Work required
Leaving the pictures aside, reproduce the data in full and word for word.

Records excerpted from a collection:
┄┄┄┄┄┄
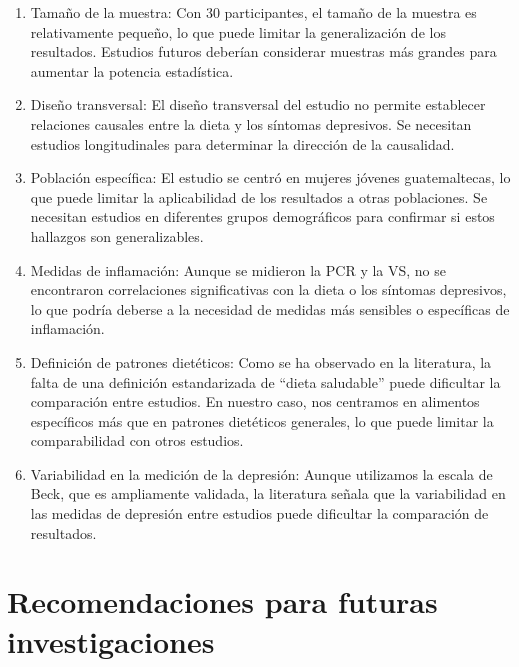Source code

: \documentclass[stu, 12pt]{apa7}
\begin{document}
	\begin{enumerate}
		\item Tamaño de la muestra: Con 30 participantes, el tamaño de la muestra es relativamente pequeño, lo que puede limitar la generalización de los resultados. Estudios futuros deberían considerar muestras más grandes para aumentar la potencia estadística.
		\item Diseño transversal: El diseño transversal del estudio no permite establecer relaciones causales entre la dieta y los síntomas depresivos. Se necesitan estudios longitudinales para determinar la dirección de la causalidad.
		\item Población específica: El estudio se centró en mujeres jóvenes guatemaltecas, lo que puede limitar la aplicabilidad de los resultados a otras poblaciones. Se necesitan estudios en diferentes grupos demográficos para confirmar si estos hallazgos son generalizables.
		\item Medidas de inflamación: Aunque se midieron la PCR y la VS, no se encontraron correlaciones significativas con la dieta o los síntomas depresivos, lo que podría deberse a la necesidad de medidas más sensibles o específicas de inflamación.
		\item Definición de patrones dietéticos: Como se ha observado en la literatura, la falta de una definición estandarizada de ``dieta saludable'' puede dificultar la comparación entre estudios. En nuestro caso, nos centramos en alimentos específicos más que en patrones dietéticos generales, lo que puede limitar la comparabilidad con otros estudios.
		\item Variabilidad en la medición de la depresión: Aunque utilizamos la escala de Beck, que es ampliamente validada, la literatura señala que la variabilidad en las medidas de depresión entre estudios puede dificultar la comparación de resultados.
	\end{enumerate}


	\section{Recomendaciones para futuras investigaciones}\label{recomendaciones-para-futuras-investigaciones}
\end{document}
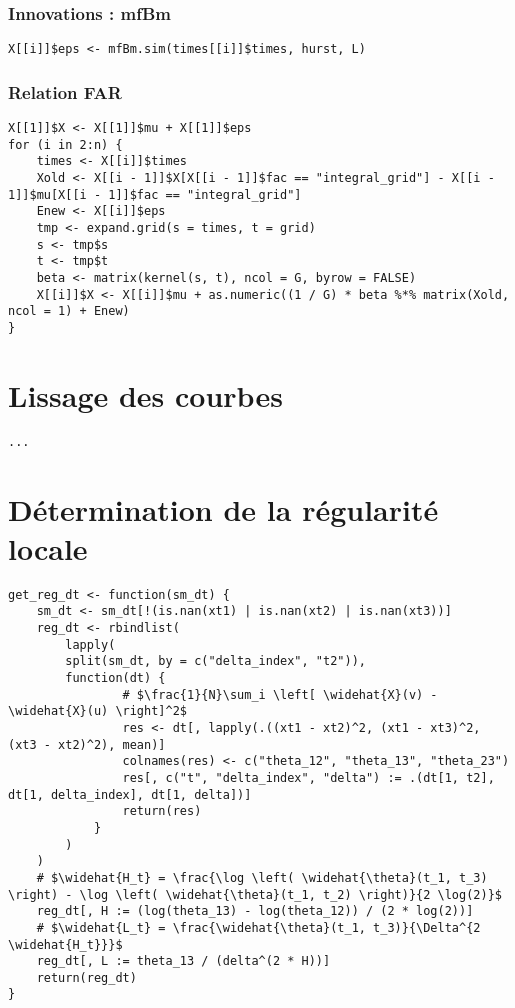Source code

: \subsubsection{Innovations : mfBm}

\begin{verbatim}
X[[i]]$eps <- mfBm.sim(times[[i]]$times, hurst, L)
\end{verbatim}

\subsubsection{Relation FAR}

\begin{verbatim}
X[[1]]$X <- X[[1]]$mu + X[[1]]$eps
for (i in 2:n) {
    times <- X[[i]]$times
    Xold <- X[[i - 1]]$X[X[[i - 1]]$fac == "integral_grid"] - X[[i - 1]]$mu[X[[i - 1]]$fac == "integral_grid"]
    Enew <- X[[i]]$eps
    tmp <- expand.grid(s = times, t = grid)
    s <- tmp$s
    t <- tmp$t
    beta <- matrix(kernel(s, t), ncol = G, byrow = FALSE)
    X[[i]]$X <- X[[i]]$mu + as.numeric((1 / G) * beta %*% matrix(Xold, ncol = 1) + Enew)
}
\end{verbatim}

\section{Lissage des courbes}


\begin{verbatim}
...
\end{verbatim}



\section{Détermination de la régularité locale}

\begin{verbatim}
get_reg_dt <- function(sm_dt) {
    sm_dt <- sm_dt[!(is.nan(xt1) | is.nan(xt2) | is.nan(xt3))]
    reg_dt <- rbindlist(
        lapply(
        split(sm_dt, by = c("delta_index", "t2")),
        function(dt) {
                # $\frac{1}{N}\sum_i \left[ \widehat{X}(v) - \widehat{X}(u) \right]^2$
                res <- dt[, lapply(.((xt1 - xt2)^2, (xt1 - xt3)^2, (xt3 - xt2)^2), mean)] 
                colnames(res) <- c("theta_12", "theta_13", "theta_23")
                res[, c("t", "delta_index", "delta") := .(dt[1, t2], dt[1, delta_index], dt[1, delta])]
                return(res)
            }
        )
    )
    # $\widehat{H_t} = \frac{\log \left( \widehat{\theta}(t_1, t_3) \right) - \log \left( \widehat{\theta}(t_1, t_2) \right)}{2 \log(2)}$
    reg_dt[, H := (log(theta_13) - log(theta_12)) / (2 * log(2))] 
    # $\widehat{L_t} = \frac{\widehat{\theta}(t_1, t_3)}{\Delta^{2 \widehat{H_t}}}$
    reg_dt[, L := theta_13 / (delta^(2 * H))] 
    return(reg_dt)
}
\end{verbatim}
┄┄┄┄┄┄
Task output
Source code

: \documentclass[stu, 12pt]{apa7}
\begin{document}
	\begin{enumerate}
		\item Tamaño de la muestra: Con 30 participantes, el tamaño de la muestra es relativamente pequeño, lo que puede limitar la generalización de los resultados. Estudios futuros deberían considerar muestras más grandes para aumentar la potencia estadística.
		\item Diseño transversal: El diseño transversal del estudio no permite establecer relaciones causales entre la dieta y los síntomas depresivos. Se necesitan estudios longitudinales para determinar la dirección de la causalidad.
		\item Población específica: El estudio se centró en mujeres jóvenes guatemaltecas, lo que puede limitar la aplicabilidad de los resultados a otras poblaciones. Se necesitan estudios en diferentes grupos demográficos para confirmar si estos hallazgos son generalizables.
		\item Medidas de inflamación: Aunque se midieron la PCR y la VS, no se encontraron correlaciones significativas con la dieta o los síntomas depresivos, lo que podría deberse a la necesidad de medidas más sensibles o específicas de inflamación.
		\item Definición de patrones dietéticos: Como se ha observado en la literatura, la falta de una definición estandarizada de ``dieta saludable'' puede dificultar la comparación entre estudios. En nuestro caso, nos centramos en alimentos específicos más que en patrones dietéticos generales, lo que puede limitar la comparabilidad con otros estudios.
		\item Variabilidad en la medición de la depresión: Aunque utilizamos la escala de Beck, que es ampliamente validada, la literatura señala que la variabilidad en las medidas de depresión entre estudios puede dificultar la comparación de resultados.
	\end{enumerate}


	\section{Recomendaciones para futuras investigaciones}\label{recomendaciones-para-futuras-investigaciones}
\end{document}
Source code

: \subsubsection{Innovations : mfBm}

\begin{verbatim}
X[[i]]$eps <- mfBm.sim(times[[i]]$times, hurst, L)
\end{verbatim}

\subsubsection{Relation FAR}

\begin{verbatim}
X[[1]]$X <- X[[1]]$mu + X[[1]]$eps
for (i in 2:n) {
    times <- X[[i]]$times
    Xold <- X[[i - 1]]$X[X[[i - 1]]$fac == "integral_grid"] - X[[i - 1]]$mu[X[[i - 1]]$fac == "integral_grid"]
    Enew <- X[[i]]$eps
    tmp <- expand.grid(s = times, t = grid)
    s <- tmp$s
    t <- tmp$t
    beta <- matrix(kernel(s, t), ncol = G, byrow = FALSE)
    X[[i]]$X <- X[[i]]$mu + as.numeric((1 / G) * beta %*% matrix(Xold, ncol = 1) + Enew)
}
\end{verbatim}

\section{Lissage des courbes}


\begin{verbatim}
...
\end{verbatim}



\section{Détermination de la régularité locale}

\begin{verbatim}
get_reg_dt <- function(sm_dt) {
    sm_dt <- sm_dt[!(is.nan(xt1) | is.nan(xt2) | is.nan(xt3))]
    reg_dt <- rbindlist(
        lapply(
        split(sm_dt, by = c("delta_index", "t2")),
        function(dt) {
                # $\frac{1}{N}\sum_i \left[ \widehat{X}(v) - \widehat{X}(u) \right]^2$
                res <- dt[, lapply(.((xt1 - xt2)^2, (xt1 - xt3)^2, (xt3 - xt2)^2), mean)] 
                colnames(res) <- c("theta_12", "theta_13", "theta_23")
                res[, c("t", "delta_index", "delta") := .(dt[1, t2], dt[1, delta_index], dt[1, delta])]
                return(res)
            }
        )
    )
    # $\widehat{H_t} = \frac{\log \left( \widehat{\theta}(t_1, t_3) \right) - \log \left( \widehat{\theta}(t_1, t_2) \right)}{2 \log(2)}$
    reg_dt[, H := (log(theta_13) - log(theta_12)) / (2 * log(2))] 
    # $\widehat{L_t} = \frac{\widehat{\theta}(t_1, t_3)}{\Delta^{2 \widehat{H_t}}}$
    reg_dt[, L := theta_13 / (delta^(2 * H))] 
    return(reg_dt)
}
\end{verbatim}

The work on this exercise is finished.